In order to protect retired and older government workers, many of whom are inexperienced with investments, the lump-sum payments should be placed automatically in an account whose investments and life annuity purchases are professionally and automatically managed. This account should give the worker a personalized strategy emphasizing a lifetime retirement income flow with the potential for growth and flexibility. More specifically, what would such a responsible and prudent structured account given to retirees look like? While many products and strategies already exist, my careful examination finds that the best approach to achieve a lifetime income flow with growth potential and relatively low levels of management fees and risk is to use a combination of systematic withdrawals from a dynamic portfolio of mixed asset funds, and a schedule of gradual purchases of immediate life annuities. The income flow to the retiree would result from the combination of lifetime guaranteed benefits from a growing number of individual annuity contracts, and withdrawals from the remaining funds invested in a mix of assets that could provide a higher expected return.
In this approach, the laddering of the immediate life annuity purchases over an extended period of time significantly reduces the pricing risk arising from moving interest rates. Moreover, it grants flexibility to the retiree to alter course if unexpected changes in health or other personal circumstance occur and a need for more liquid assets and less guaranteed income arises. Personalization of this broad strategy is essential because no two retirees have identical circumstances and some could be harmed by a broad-brush implementation.
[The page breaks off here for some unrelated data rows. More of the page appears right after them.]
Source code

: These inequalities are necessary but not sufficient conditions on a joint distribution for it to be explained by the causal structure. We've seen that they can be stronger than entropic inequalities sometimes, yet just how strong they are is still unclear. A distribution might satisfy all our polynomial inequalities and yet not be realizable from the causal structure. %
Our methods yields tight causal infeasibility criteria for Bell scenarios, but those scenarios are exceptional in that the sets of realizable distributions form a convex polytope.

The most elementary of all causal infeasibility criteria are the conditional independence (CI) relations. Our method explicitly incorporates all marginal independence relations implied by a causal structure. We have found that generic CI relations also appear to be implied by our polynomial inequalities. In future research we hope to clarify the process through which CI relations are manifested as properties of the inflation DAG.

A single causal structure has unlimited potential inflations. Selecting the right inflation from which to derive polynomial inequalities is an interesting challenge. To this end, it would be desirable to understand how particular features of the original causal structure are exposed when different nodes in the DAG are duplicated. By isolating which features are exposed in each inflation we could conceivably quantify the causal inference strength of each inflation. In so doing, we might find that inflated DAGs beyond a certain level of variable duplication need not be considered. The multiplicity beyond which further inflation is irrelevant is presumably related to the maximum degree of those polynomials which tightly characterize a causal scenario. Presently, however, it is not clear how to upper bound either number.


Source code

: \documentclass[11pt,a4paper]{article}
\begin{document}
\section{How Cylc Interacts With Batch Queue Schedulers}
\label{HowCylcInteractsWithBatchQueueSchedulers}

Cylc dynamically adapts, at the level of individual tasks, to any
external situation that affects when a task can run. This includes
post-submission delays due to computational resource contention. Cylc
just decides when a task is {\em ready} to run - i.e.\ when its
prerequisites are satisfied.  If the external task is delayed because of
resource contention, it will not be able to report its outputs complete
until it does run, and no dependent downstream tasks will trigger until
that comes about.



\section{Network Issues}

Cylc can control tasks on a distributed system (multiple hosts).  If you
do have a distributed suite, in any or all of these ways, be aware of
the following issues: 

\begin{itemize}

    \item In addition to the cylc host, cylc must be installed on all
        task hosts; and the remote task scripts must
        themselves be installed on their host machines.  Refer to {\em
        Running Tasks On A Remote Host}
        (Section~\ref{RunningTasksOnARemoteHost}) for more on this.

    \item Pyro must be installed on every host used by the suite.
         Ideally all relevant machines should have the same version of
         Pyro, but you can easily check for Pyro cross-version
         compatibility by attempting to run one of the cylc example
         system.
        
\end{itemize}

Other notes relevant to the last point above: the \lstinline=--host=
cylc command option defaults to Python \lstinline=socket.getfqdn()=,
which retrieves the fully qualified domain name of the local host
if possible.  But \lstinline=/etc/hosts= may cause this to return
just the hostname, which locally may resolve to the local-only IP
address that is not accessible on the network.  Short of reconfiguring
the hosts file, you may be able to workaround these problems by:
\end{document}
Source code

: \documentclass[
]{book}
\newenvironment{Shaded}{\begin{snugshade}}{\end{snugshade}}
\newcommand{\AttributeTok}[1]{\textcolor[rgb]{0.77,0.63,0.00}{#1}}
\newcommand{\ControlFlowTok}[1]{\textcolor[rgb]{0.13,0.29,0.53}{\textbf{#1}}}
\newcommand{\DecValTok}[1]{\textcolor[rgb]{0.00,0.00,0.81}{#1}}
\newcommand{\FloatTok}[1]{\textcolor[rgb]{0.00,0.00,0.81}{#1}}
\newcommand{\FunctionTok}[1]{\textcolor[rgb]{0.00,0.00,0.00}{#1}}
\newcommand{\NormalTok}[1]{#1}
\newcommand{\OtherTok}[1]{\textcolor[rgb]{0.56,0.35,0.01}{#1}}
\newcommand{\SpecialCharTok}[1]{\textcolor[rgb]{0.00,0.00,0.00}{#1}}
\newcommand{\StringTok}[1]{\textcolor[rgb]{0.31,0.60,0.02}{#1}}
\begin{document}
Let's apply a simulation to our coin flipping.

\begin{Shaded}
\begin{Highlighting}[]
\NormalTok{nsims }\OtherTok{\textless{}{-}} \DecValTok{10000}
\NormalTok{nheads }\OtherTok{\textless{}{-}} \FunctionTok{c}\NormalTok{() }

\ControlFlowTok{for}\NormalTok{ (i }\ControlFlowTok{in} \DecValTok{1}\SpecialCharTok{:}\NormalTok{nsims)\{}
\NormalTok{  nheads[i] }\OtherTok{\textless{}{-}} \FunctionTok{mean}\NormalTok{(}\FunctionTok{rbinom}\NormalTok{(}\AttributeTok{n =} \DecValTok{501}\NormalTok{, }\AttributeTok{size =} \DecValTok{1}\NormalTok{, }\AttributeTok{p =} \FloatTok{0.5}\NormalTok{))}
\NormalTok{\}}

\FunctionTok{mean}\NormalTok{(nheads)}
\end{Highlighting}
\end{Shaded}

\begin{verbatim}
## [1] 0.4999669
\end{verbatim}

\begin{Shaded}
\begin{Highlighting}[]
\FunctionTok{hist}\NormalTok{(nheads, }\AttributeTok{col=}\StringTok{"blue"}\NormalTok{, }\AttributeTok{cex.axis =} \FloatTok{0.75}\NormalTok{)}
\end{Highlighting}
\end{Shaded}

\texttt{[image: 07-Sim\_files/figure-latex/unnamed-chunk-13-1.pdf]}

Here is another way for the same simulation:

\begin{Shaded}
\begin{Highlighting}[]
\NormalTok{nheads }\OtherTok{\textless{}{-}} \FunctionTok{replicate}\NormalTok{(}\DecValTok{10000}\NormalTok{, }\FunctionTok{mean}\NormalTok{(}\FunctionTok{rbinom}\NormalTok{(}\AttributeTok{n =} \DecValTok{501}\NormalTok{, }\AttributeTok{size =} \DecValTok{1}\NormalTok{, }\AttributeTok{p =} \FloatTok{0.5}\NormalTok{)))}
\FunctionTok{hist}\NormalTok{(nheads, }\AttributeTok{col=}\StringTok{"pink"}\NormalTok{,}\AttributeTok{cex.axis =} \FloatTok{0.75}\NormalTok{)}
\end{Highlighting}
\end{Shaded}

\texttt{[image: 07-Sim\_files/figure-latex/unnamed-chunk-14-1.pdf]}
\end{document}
Due consideration must be given to age, marital status, health, retirement resources available, income, coverage by Social Security or other pensions, coverage by health and long-term care insurance, gender, risk tolerance of the retired household, and goals being pursued, such as an intended bequest to children or charities. This assessment must be done at the household level in a careful, methodical, and comprehensive way using the best and most current findings of economics and finance.
As the pension liability problems of state and local governments continue to grow, now is the time to act responsibly and realistically for the improved welfare of retirees, young workers, and taxpayers. There are good solutions available. The imprudence, evasion, and buck-passing of the past will no longer work, and we need joint leadership from politicians and workers' representatives to clear the mistakes of the past and move forward.